For example, while the number of passenger planes flying into Ontario has plummeted, activity at the airport on the delivery side of the equation is through the roof.
"San Bernardino County is one of the logistics hubs for all of Southern California, if not the west coast," said San Bernardino County Fourth District Supervisor Curt Hagman.
He said you can even look beyond the airport, to all the warehouses around the area.
"We're heavily logistics in San Bernardino County, so a lot that's being required essential is logistics," said Hagman. "We're the ones putting food in the grocery stores, we're the ones putting medicines in the pharmaceuticals, distributing the medical supplies. You're going to see a lot of the same trucks on the road that you normally see."

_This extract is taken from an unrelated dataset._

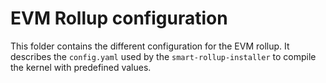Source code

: # EVM Rollup configuration

This folder contains the different configuration for the EVM rollup. It describes
the `config.yaml` used by the `smart-rollup-installer` to compile the kernel with
predefined values.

Across the state, counties that depend on tourism have seen the opposite.
Napa County, better known as "Wine Country" is empty. Orange County's beaches are bare. Disneyland is deserted.
Some of the traffic on the roads could be attributed to people not following the "Stay at Home" order. But as more and more cities in the Inland Empire see positive tests for COVID-19, the thought is that more and more people will be staying home.
"It's across every city, so there's safe havens to go, we have to assume it's around us, so we have to take those precautions," said Hagman.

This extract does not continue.